((
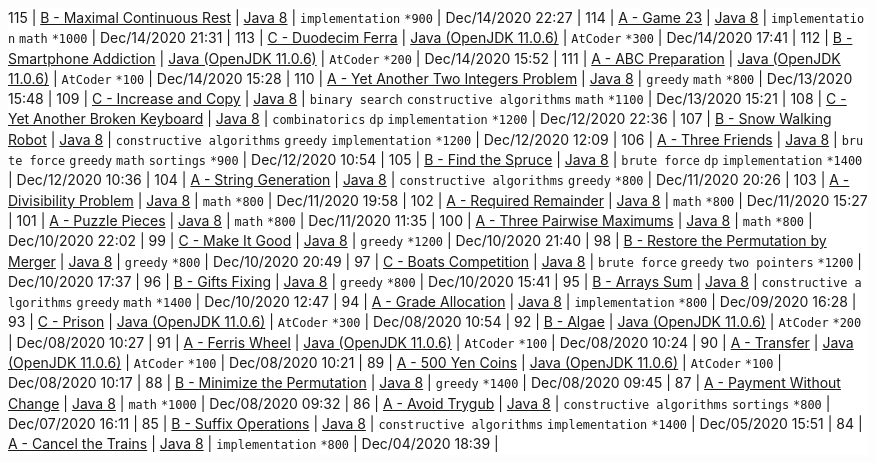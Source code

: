 115 | [B - Maximal Continuous Rest](https://codeforces.com/contest/1141/problem/B) | [Java 8](./codeforces/1141/B.java) | `implementation` `*900` | Dec/14/2020 22:27 | 
114 | [A - Game 23](https://codeforces.com/contest/1141/problem/A) | [Java 8](./codeforces/1141/A.java) | `implementation` `math` `*1000` | Dec/14/2020 21:31 | 
113 | [C - Duodecim Ferra](https://atcoder.jp/contests/abc185/tasks/abc185_c) | [Java (OpenJDK 11.0.6)](./atcoder/abc185/C.java) | `AtCoder` `*300` | Dec/14/2020 17:41 | 
112 | [B - Smartphone Addiction](https://atcoder.jp/contests/abc185/tasks/abc185_b) | [Java (OpenJDK 11.0.6)](./atcoder/abc185/B.java) | `AtCoder` `*200` | Dec/14/2020 15:52 | 
111 | [A - ABC Preparation](https://atcoder.jp/contests/abc185/tasks/abc185_a) | [Java (OpenJDK 11.0.6)](./atcoder/abc185/A.java) | `AtCoder` `*100` | Dec/14/2020 15:28 | 
110 | [A - Yet Another Two Integers Problem](https://codeforces.com/contest/1409/problem/A) | [Java 8](./codeforces/1409/A.java) | `greedy` `math` `*800` | Dec/13/2020 15:48 | 
109 | [C - Increase and Copy](https://codeforces.com/contest/1426/problem/C) | [Java 8](./codeforces/1426/C.java) | `binary search` `constructive algorithms` `math` `*1100` | Dec/13/2020 15:21 | 
108 | [C - Yet Another Broken Keyboard](https://codeforces.com/contest/1272/problem/C) | [Java 8](./codeforces/1272/C.java) | `combinatorics` `dp` `implementation` `*1200` | Dec/12/2020 22:36 | 
107 | [B - Snow Walking Robot](https://codeforces.com/contest/1272/problem/B) | [Java 8](./codeforces/1272/B.java) | `constructive algorithms` `greedy` `implementation` `*1200` | Dec/12/2020 12:09 | 
106 | [A - Three Friends](https://codeforces.com/contest/1272/problem/A) | [Java 8](./codeforces/1272/A.java) | `brute force` `greedy` `math` `sortings` `*900` | Dec/12/2020 10:54 | 
105 | [B - Find the Spruce](https://codeforces.com/contest/1461/problem/B) | [Java 8](./codeforces/1461/B.java) | `brute force` `dp` `implementation` `*1400` | Dec/12/2020 10:36 | 
104 | [A - String Generation](https://codeforces.com/contest/1461/problem/A) | [Java 8](./codeforces/1461/A.java) | `constructive algorithms` `greedy` `*800` | Dec/11/2020 20:26 | 
103 | [A - Divisibility Problem](https://codeforces.com/contest/1328/problem/A) | [Java 8](./codeforces/1328/A.java) | `math` `*800` | Dec/11/2020 19:58 | 
102 | [A - Required Remainder](https://codeforces.com/contest/1374/problem/A) | [Java 8](./codeforces/1374/A.java) | `math` `*800` | Dec/11/2020 15:27 | 
101 | [A - Puzzle Pieces](https://codeforces.com/contest/1345/problem/A) | [Java 8](./codeforces/1345/A.java) | `math` `*800` | Dec/11/2020 11:35 | 
100 | [A - Three Pairwise Maximums](https://codeforces.com/contest/1385/problem/A) | [Java 8](./codeforces/1385/A.java) | `math` `*800` | Dec/10/2020 22:02 | 
99 | [C - Make It Good](https://codeforces.com/contest/1385/problem/C) | [Java 8](./codeforces/1385/C.java) | `greedy` `*1200` | Dec/10/2020 21:40 | 
98 | [B - Restore the Permutation by Merger](https://codeforces.com/contest/1385/problem/B) | [Java 8](./codeforces/1385/B.java) | `greedy` `*800` | Dec/10/2020 20:49 | 
97 | [C - Boats Competition](https://codeforces.com/contest/1399/problem/C) | [Java 8](./codeforces/1399/C.java) | `brute force` `greedy` `two pointers` `*1200` | Dec/10/2020 17:37 | 
96 | [B - Gifts Fixing](https://codeforces.com/contest/1399/problem/B) | [Java 8](./codeforces/1399/B.java) | `greedy` `*800` | Dec/10/2020 15:41 | 
95 | [B - Arrays Sum](https://codeforces.com/contest/1408/problem/B) | [Java 8](./codeforces/1408/B.java) | `constructive algorithms` `greedy` `math` `*1400` | Dec/10/2020 12:47 | 
94 | [A - Grade Allocation](https://codeforces.com/contest/1316/problem/A) | [Java 8](./codeforces/1316/A.java) | `implementation` `*800` | Dec/09/2020 16:28 | 
93 | [C - Prison](https://atcoder.jp/contests/abc127/tasks/abc127_c) | [Java (OpenJDK 11.0.6)](./atcoder/abc127/C.java) | `AtCoder` `*300` | Dec/08/2020 10:54 | 
92 | [B - Algae](https://atcoder.jp/contests/abc127/tasks/abc127_b) | [Java (OpenJDK 11.0.6)](./atcoder/abc127/B.java) | `AtCoder` `*200` | Dec/08/2020 10:27 | 
91 | [A - Ferris Wheel](https://atcoder.jp/contests/abc127/tasks/abc127_a) | [Java (OpenJDK 11.0.6)](./atcoder/abc127/A.java) | `AtCoder` `*100` | Dec/08/2020 10:24 | 
90 | [A - Transfer](https://atcoder.jp/contests/abc136/tasks/abc136_a) | [Java (OpenJDK 11.0.6)](./atcoder/abc136/A.java) | `AtCoder` `*100` | Dec/08/2020 10:21 | 
89 | [A - 500 Yen Coins](https://atcoder.jp/contests/abc150/tasks/abc150_a) | [Java (OpenJDK 11.0.6)](./atcoder/abc150/A.java) | `AtCoder` `*100` | Dec/08/2020 10:17 | 
88 | [B - Minimize the Permutation](https://codeforces.com/contest/1256/problem/B) | [Java 8](./codeforces/1256/B.java) | `greedy` `*1400` | Dec/08/2020 09:45 | 
87 | [A - Payment Without Change](https://codeforces.com/contest/1256/problem/A) | [Java 8](./codeforces/1256/A.java) | `math` `*1000` | Dec/08/2020 09:32 | 
86 | [A - Avoid Trygub](https://codeforces.com/contest/1450/problem/A) | [Java 8](./codeforces/1450/A.java) | `constructive algorithms` `sortings` `*800` | Dec/07/2020 16:11 | 
85 | [B - Suffix Operations](https://codeforces.com/contest/1453/problem/B) | [Java 8](./codeforces/1453/B.java) | `constructive algorithms` `implementation` `*1400` | Dec/05/2020 15:51 | 
84 | [A - Cancel the Trains](https://codeforces.com/contest/1453/problem/A) | [Java 8](./codeforces/1453/A.java) | `implementation` `*800` | Dec/04/2020 18:39 |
))
## WHAT TO PRODUCE
Among the lines above, repeat exactly those from the line with "112 | [B - Smartphone" to the line with "106 | [A - Three", counting both ends.

## SOLVED PROBLEM
112 | [B - Smartphone Addiction](https://atcoder.jp/contests/abc185/tasks/abc185_b) | [Java (OpenJDK 11.0.6)](./atcoder/abc185/B.java) | `AtCoder` `*200` | Dec/14/2020 15:52 | 
111 | [A - ABC Preparation](https://atcoder.jp/contests/abc185/tasks/abc185_a) | [Java (OpenJDK 11.0.6)](./atcoder/abc185/A.java) | `AtCoder` `*100` | Dec/14/2020 15:28 | 
110 | [A - Yet Another Two Integers Problem](https://codeforces.com/contest/1409/problem/A) | [Java 8](./codeforces/1409/A.java) | `greedy` `math` `*800` | Dec/13/2020 15:48 | 
109 | [C - Increase and Copy](https://codeforces.com/contest/1426/problem/C) | [Java 8](./codeforces/1426/C.java) | `binary search` `constructive algorithms` `math` `*1100` | Dec/13/2020 15:21 | 
108 | [C - Yet Another Broken Keyboard](https://codeforces.com/contest/1272/problem/C) | [Java 8](./codeforces/1272/C.java) | `combinatorics` `dp` `implementation` `*1200` | Dec/12/2020 22:36 | 
107 | [B - Snow Walking Robot](https://codeforces.com/contest/1272/problem/B) | [Java 8](./codeforces/1272/B.java) | `constructive algorithms` `greedy` `implementation` `*1200` | Dec/12/2020 12:09 | 
106 | [A - Three Friends](https://codeforces.com/contest/1272/problem/A) | [Java 8](./codeforces/1272/A.java) | `brute force` `greedy` `math` `sortings` `*900` | Dec/12/2020 10:54 | 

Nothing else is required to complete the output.